Depuis jeudi, vingt-et-un départs de feux ont été enregistrés dans les régions d’Oran, Mostaganem ; Sidi Bel Abbes, Chlef, Ain Defla, Tipaza, Boumerdes, Tizi-Ouzou et Bejaia, formant ainsi une ceinture de feu sur la façade nord du pays, faisant deux victimes près de Tipasa, des personnes en détresse respiratoire, des dégâts matériels ainsi que la destruction du milieu naturel dans les zones impactées. Ce phénomène est inhabituel par son caractère synchronique et le moment de sa déclaration en dépit d’une météo marquée par un vent saharien. Il incite, ainsi que le suggère au point de vue officiel la réaction du Premier ministre, à se poser d’inquiétantes questions sur son origine. Il confirme cependant le péril qui menace depuis des années le patrimoine naturel et la biodiversité en Algérie.
Les feux qui se sont déclarés durant le week-end interviennent dans un contexte marqué par des agressions continues et de plus en plus violentes contre l’environnement. L’origine de ces agressions est principalement humaine et se manifeste par un urbanisme anarchique qui grignote chaque année de précieuses surfaces boisées, modifiant dangereusement et durablement le paysage des périphéries des grandes et moyennes agglomérations comme Alger, Oran, Constantine , Annaba, Sétif, Bejaia, Tlemcen, touchant maintenant des périmètres qu’on croyait inviolables en raison de leur beauté et de leur importance comme le couvert forestier dans la région de Tipasa pour ne citer que cet exemple.
En une année, entre avril 2019 et avril 2020, la Police de l’urbanisme et de la protection de l’environnement, selon un décompte non exhaustif, a enregistré près de 37.000 infractions dont 18.675 liées à l’environnement.
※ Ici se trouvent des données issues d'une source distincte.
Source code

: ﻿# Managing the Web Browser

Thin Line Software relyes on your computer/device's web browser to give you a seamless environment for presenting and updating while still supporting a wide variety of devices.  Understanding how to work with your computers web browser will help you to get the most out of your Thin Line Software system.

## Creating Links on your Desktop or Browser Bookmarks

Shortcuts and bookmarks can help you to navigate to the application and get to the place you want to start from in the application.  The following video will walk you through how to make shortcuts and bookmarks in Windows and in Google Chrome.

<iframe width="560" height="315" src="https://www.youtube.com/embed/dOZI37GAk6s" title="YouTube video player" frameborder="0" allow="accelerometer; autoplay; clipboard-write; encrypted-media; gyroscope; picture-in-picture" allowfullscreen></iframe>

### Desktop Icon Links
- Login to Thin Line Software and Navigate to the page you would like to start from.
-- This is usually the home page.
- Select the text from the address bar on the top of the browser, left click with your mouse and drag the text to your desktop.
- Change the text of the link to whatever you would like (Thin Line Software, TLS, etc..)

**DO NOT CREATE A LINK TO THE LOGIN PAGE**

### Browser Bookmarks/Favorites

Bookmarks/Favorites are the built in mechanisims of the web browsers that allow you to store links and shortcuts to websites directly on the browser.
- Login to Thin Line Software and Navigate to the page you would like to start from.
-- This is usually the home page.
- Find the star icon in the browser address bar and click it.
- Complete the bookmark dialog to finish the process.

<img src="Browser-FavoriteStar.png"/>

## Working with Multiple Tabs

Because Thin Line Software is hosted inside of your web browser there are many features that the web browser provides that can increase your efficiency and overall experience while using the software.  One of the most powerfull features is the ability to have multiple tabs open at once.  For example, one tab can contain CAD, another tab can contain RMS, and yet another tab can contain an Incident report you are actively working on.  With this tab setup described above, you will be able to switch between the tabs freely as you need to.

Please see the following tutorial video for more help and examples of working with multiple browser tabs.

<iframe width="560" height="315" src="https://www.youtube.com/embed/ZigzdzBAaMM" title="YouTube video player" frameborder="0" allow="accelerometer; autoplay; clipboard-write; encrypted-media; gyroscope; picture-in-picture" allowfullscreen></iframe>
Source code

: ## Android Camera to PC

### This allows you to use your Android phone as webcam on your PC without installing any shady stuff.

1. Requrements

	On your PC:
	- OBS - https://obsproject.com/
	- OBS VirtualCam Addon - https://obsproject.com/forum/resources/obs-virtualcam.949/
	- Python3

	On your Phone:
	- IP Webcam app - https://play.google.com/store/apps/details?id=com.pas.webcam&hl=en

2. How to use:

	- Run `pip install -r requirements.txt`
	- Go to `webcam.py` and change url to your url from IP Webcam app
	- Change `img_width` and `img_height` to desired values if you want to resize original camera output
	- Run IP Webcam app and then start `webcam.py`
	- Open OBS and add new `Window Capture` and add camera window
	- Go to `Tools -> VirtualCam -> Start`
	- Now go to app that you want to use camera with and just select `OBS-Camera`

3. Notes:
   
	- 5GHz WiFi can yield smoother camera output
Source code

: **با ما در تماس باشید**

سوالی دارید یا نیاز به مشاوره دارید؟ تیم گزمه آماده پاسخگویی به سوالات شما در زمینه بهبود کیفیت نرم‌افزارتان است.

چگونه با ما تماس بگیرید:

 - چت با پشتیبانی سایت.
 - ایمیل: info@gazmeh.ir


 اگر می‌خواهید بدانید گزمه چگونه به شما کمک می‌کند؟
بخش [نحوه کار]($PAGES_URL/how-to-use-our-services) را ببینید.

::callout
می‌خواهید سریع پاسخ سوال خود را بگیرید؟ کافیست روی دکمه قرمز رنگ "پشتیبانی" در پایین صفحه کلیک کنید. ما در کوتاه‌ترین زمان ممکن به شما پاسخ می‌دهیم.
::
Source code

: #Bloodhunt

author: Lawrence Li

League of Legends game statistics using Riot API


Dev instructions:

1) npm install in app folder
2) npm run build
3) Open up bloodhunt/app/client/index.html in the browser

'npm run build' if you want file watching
En septembre 2020, l’actuelle ministre chargée du secteur, la ministre de l’Environnement, Nassira Benharrats, déclarait lors du lancement d’un projet de tri des déchets marins dans le port de Cherchell que «la situation environnementale marine nécessite de tirer la sonnette d’alarme». Selon les résultats d’analyses d’échantillons de déchets marins prélevés sur le littoral algérien, avait-elle indiqué, huit types de déchets marins ont été recensés, dont 75 % de déchets plastiques avec de lourdes conséquents sur le milieu marin et sous-marin.

Des textes de loi pour rien ?
Ces attentats continus contre le milieu naturel algérien se signalent également dans les zones dites protégées comme les zones humides (lire nos entretiens en pages 4, 5 et 6) par les rejets de déchets de toutes sortes et l’incapacité pour les services de l’environnement et des associations (dont beaucoup sont là pour de la figuration uniquement) à sensibiliser sur la fragilité de ces écosystèmes et l’importance de les protéger contre l’intrusion humaine anarchique comme richesse nationale de premier ordre et à léguer aux générations futures. Une réalité qui rend presque ridicule l’arsenal juridique dont dispose l’Algérie pour protéger son milieu naturel depuis le milieu des années soixante (1966) jusqu’à nos jours. La loi de juillet 2003 relative à la protection de l’environnement sanctionne les atteintes au milieu naturel et punit les infractions de peines de prison (10 jours à deux mois pour les agressions contre les aires protégées) et d’amende pouvant atteindre les 100.000 dinars, voire le double quand il s’agit de récidive. Il en est de même pour les sanctions relatives à la protection de l’air et de l’atmosphère pour lesquelles est prévue une amende de 5 à 15.000 dinars. Elle stipule que la qualité de police de l’environnement revient aussi bien aux officiers et agents de police judiciaire, les officiers et agents de la protection civile, que les inspecteurs chargés de la protection de l’environnement.
Elle habilite également les administrateurs des affaires maritimes, les inspecteurs de la navigation et des travaux maritimes, les officiers des ports, les syndics des gens de mer et autres, à rechercher et à constater les atteintes au milieu marin et littoral. Il n’empêche que cet arsenal juridique parait de moins en moins opérant en dépit de sa clarté et la rigueur de son contenu en raison de la faiblesse des moyens humains et matériels chargés de la surveillance et de la protection du milieu et dans contexte de laisser-aller presque général quand il s’agit de protection de l’environnement, que la majorité des collectivités locales, n’ayant pas été suffisamment informées de son enjeu, ne considèrent pas comme une priorité.
Une anecdote : lors des états généraux de l’environnement organisés il y a quelques années à Zeralda par Dalila Boudjemaa, l’ancienne ministre du secteur, actuellement conseillère auprès de la présidence de la République, les directeurs de l’environnement dans les wilayas ont passé leur temps à se plaindre d’«invisibilité» et de «faiblesse d’audience» auprès des walis et des exécutifs locaux.